━━ Exercise inputs ━━

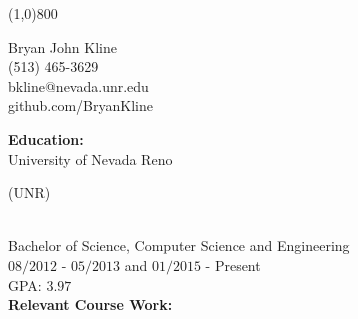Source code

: \documentclass[8pt]{paper}
\begin{document}
\line(1,0){800}

\begin{flushright}
Bryan John Kline\\
(513) 465-3629\\
bkline@nevada.unr.edu\\
github.com/BryanKline\\
\end{flushright}

\begin{flushleft}
\large{\bfseries{Education:}}\\
[2mm]

University of Nevada Reno \begin{small}
(UNR)
\end{small}\\ 
Bachelor of Science, Computer Science and Engineering\\
$08/2012$ - $05/2013$ and $01/2015$ - Present\\
GPA: $3.97$\\
[2mm]

\large{\bfseries{Relevant Course Work:}}\\
[2mm]


\end{flushleft}
\end{document}
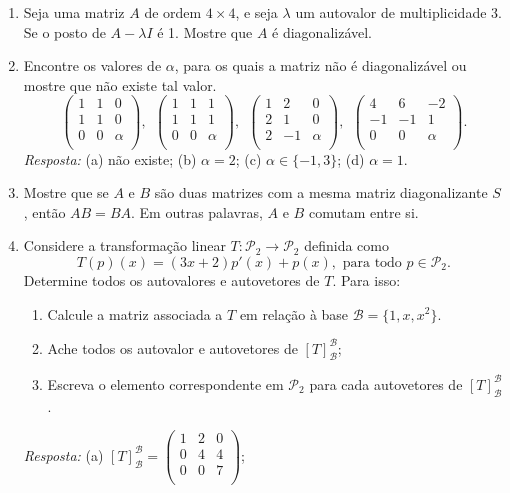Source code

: \documentclass[10pt]{article}
\theoremstyle{plain}
\theoremstyle{obs}
\numberwithin{equation}{section}
\begin{document}
\begin{enumerate}
{\it Dica:} Analize $Nuc(A-\lambda I)$, para 
$\lambda$ sendo um autovalor adequado. 
 \item Seja uma matriz $A$ de ordem $4\times4$, e seja $\lambda$
 um autovalor de multiplicidade 3. Se o posto de $A-\lambda I$ é 1.
 Mostre que $A$ é diagonalizável.
 \item Encontre os valores de $\alpha$, para os quais a matriz não é diagonalizável ou mostre que 
 não existe tal valor.
 $$
\begin{pmatrix}
1 & 1 & 0 \\
1 & 1 & 0 \\
0 & 0 & \alpha \\
\end{pmatrix}, \ \
\begin{pmatrix}
1 & 1 & 1 \\%
1 & 1 & 1 \\
0 & 0 & \alpha \\
\end{pmatrix}, \ \  
\begin{pmatrix}
1 & 2 & 0 \\
2 & 1 & 0 \\
2 & -1 & \alpha \\
\end{pmatrix}, \ \
\begin{pmatrix}
4 & 6 & -2 \\%
-1 & -1 & 1 \\
0 & 0 & \alpha \\
\end{pmatrix}.  
 $$ 
 {\it Resposta:} (a) não existe; (b) $\alpha=2$; 
 (c) $\alpha \in \{-1,3\}$; (d) $\alpha=1$.
 \item Mostre que se $A$ e $B$ são duas matrizes com a mesma matriz
 diagonalizante $S$, então $AB=BA$. Em outras palavras, $A$ e $B$ comutam
 entre si.
 
 \item Considere a transformação linear $T:\mathcal{P}_{2}\rightarrow \mathcal{P}_2$
 definida como 
 $$T(p)(x)=(3x+2)p'(x)+p(x), \text{ para todo } p \in \mathcal{P}_2.$$
 Determine todos os autovalores e autovetores de $T$.
 Para isso:
   \begin{enumerate}
    \item Calcule a matriz associada a $T$ em relação à base 
    $\mathcal{B}=\{1,x,x^{2}\}$.
    \item Ache todos os autovalor e autovetores de $[T]_{\mathcal{B}}^{\mathcal{B}}$;
    \item Escreva o elemento correspondente em $\mathcal{P}_2$ para cada autovetores 
    de $[T]_{\mathcal{B}}^{\mathcal{B}}$.
   \end{enumerate}
  {\it Resposta: } 
  (a)
  $
  [T]_{\mathcal{B}}^{\mathcal{B}}=
  \begin{pmatrix}
1 & 2 & 0 \\%
0 & 4 & 4 \\
0 & 0 & 7 \\
\end{pmatrix}$; 
  

\end{enumerate}
\end{document}
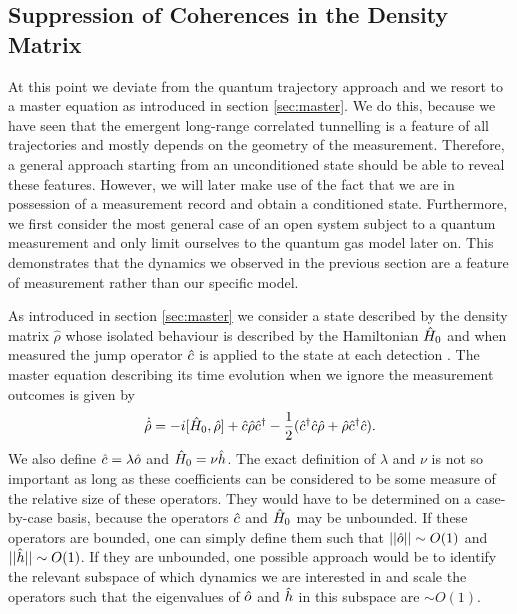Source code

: \subsection{Suppression of Coherences in the Density Matrix}

At this point we deviate from the quantum trajectory approach and we
resort to a master equation as introduced in section
\ref{sec:master}. We do this, because we have seen that the emergent
long-range correlated tunnelling is a feature of all trajectories and
mostly depends on the geometry of the measurement. Therefore, a
general approach starting from an unconditioned state should be able
to reveal these features. However, we will later make use of the fact
that we are in possession of a measurement record and obtain a
conditioned state. Furthermore, we first consider the most general
case of an open system subject to a quantum measurement and only limit
ourselves to the quantum gas model later on. This demonstrates that
the dynamics we observed in the previous section are a feature of
measurement rather than our specific model.

As introduced in section \ref{sec:master} we consider a state
described by the density matrix $\hat{\rho}$ whose isolated behaviour
is described by the Hamiltonian $\hat{H}_0$ and when measured the jump
operator $\hat{c}$ is applied to the state at each detection
\cite{MeasurementControl}. The master equation describing its time
evolution when we ignore the measurement outcomes is given by
\begin{equation}
  \dot{\hat{\rho}} = -i [ \hat{H}_0 , \hat{\rho} ] + \hat{c} \hat{\rho} \hat{c}^\dagger - \frac{1}{2}(
  \hat{c}^\dagger\hat{c} \hat{\rho} + \hat{\rho} \hat{c}^\dagger\hat{c} ).
\end{equation}
We also define $\hat{c} = \lambda \hat{o}$ and $\hat{H}_0 = \nu \hat{h}$. The exact
definition of $\lambda$ and $\nu$ is not so important as long as these
coefficients can be considered to be some measure of the relative size
of these operators. They would have to be determined on a case-by-case
basis, because the operators $\hat{c}$ and $\hat{H}_0$ may be unbounded. If
these operators are bounded, one can simply define them such that
$||\hat{o}|| \sim O(1)$ and $||\hat{h}|| \sim O(1)$. If they are unbounded, one
possible approach would be to identify the relevant subspace of which
dynamics we are interested in and scale the operators such that the
eigenvalues of $\hat{o}$ and $\hat{h}$ in this subspace are $\sim O(1)$.

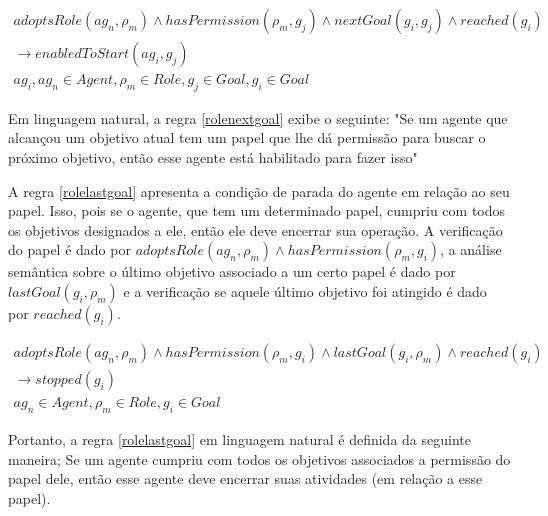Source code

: \begin{eqnarray}\label{rolenextgoal}
	adoptsRole(ag_n,\rho_m) \wedge hasPermission(\rho_m,g_j) \wedge nextGoal(g_i,g_j) \wedge reached(g_i) \nonumber \\
	\to enabledToStart(ag_i,g_j) \nonumber \\
    ag_i, ag_n \in Agent, \rho_m \in Role, g_j \in Goal, g_i \in Goal
\end{eqnarray}

Em linguagem natural, a regra \ref{rolenextgoal} exibe o seguinte: "Se um agente que alcançou um objetivo atual tem um papel que lhe dá permissão para buscar o próximo objetivo, então esse agente está habilitado para fazer isso"

A regra \ref{rolelastgoal} apresenta a condição de parada do agente em relação ao seu papel. Isso, pois se o agente, que tem um determinado papel, cumpriu com todos os objetivos designados a ele, então ele deve encerrar sua operação. A verificação do papel é dado por $adoptsRole(ag_n,\rho_m) \wedge hasPermission(\rho_m,g_i)$, a análise semântica sobre o último objetivo associado a um certo papel é dado por $lastGoal(g_i,\rho_m)$ e a verificação se aquele último objetivo foi atingido é dado por $reached(g_i)$. 

\begin{eqnarray}\label{rolelastgoal}
	adoptsRole(ag_n,\rho_m) \wedge hasPermission(\rho_m,g_i) \wedge lastGoal(g_i,\rho_m) \wedge reached(g_i) \nonumber \\
	\to stopped(g_i) \nonumber \\
    ag_n \in Agent, \rho_m \in Role, g_i \in Goal
\end{eqnarray}

Portanto, a regra \ref{rolelastgoal} em linguagem natural é definida da seguinte maneira; Se um agente cumpriu com todos os objetivos associados a permissão do papel dele, então esse agente deve encerrar suas atividades (em relação a esse papel). 

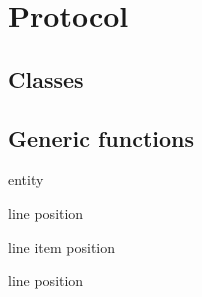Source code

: \appendix

\section{Protocol}

\subsection{Classes}




\subsection{Generic functions}

 {entity}

 {line position}

 {line item position}

 {line position}
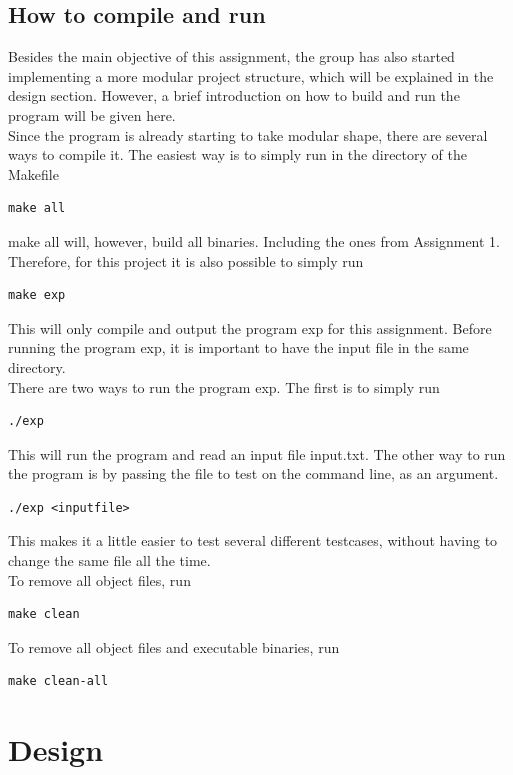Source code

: \documentclass[a4paper,10pt,titlepage]{report}
\begin{document}
\subsection{How to compile and run}
Besides the main objective of this assignment, the group has also started implementing a more modular project structure, which will be explained in the design section. However, a brief introduction on how to build and run the program will be given here.\\
\vspace{6px}
Since the program is already starting to take modular shape, there are several ways to compile it. The easiest way is to simply run in the directory of the \textsf{Makefile}
\begin{lstlisting}
make all
\end{lstlisting}
\textsf{make all} will, however, build all binaries. Including the ones from Assignment 1. Therefore, for this project it is also possible to simply run
\begin{lstlisting}
make exp
\end{lstlisting}
This will only compile and output the program \textsf{exp} for this assignment. Before running the program \textsf{exp}, it is important to have the input file in the same directory.\\
\vspace{6px}
There are two ways to run the program \textsf{exp}. The first is to simply run
\begin{lstlisting}
./exp
\end{lstlisting}
This will run the program and read an input file \textsf{input.txt}. The other way to run the program is by passing the file to test on the command line, as an argument.
\begin{lstlisting}
./exp <inputfile>
\end{lstlisting}
This makes it a little easier to test several different testcases, without having to change the same file all the time.\\
\vspace{6px}
To remove all object files, run
\begin{lstlisting}
make clean
\end{lstlisting}
To remove all object files and executable binaries, run
\begin{lstlisting}
make clean-all
\end{lstlisting}

\section{Design} %
\end{document}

━━━

— Activity —
The lines of the records that contain the string "hasPermission" should be located and copied.

— The answer —
	adoptsRole(ag_n,\rho_m) \wedge hasPermission(\rho_m,g_j) \wedge nextGoal(g_i,g_j) \wedge reached(g_i) \nonumber \\
A regra \ref{rolelastgoal} apresenta a condição de parada do agente em relação ao seu papel. Isso, pois se o agente, que tem um determinado papel, cumpriu com todos os objetivos designados a ele, então ele deve encerrar sua operação. A verificação do papel é dado por $adoptsRole(ag_n,\rho_m) \wedge hasPermission(\rho_m,g_i)$, a análise semântica sobre o último objetivo associado a um certo papel é dado por $lastGoal(g_i,\rho_m)$ e a verificação se aquele último objetivo foi atingido é dado por $reached(g_i)$. 
	adoptsRole(ag_n,\rho_m) \wedge hasPermission(\rho_m,g_i) \wedge lastGoal(g_i,\rho_m) \wedge reached(g_i) \nonumber \\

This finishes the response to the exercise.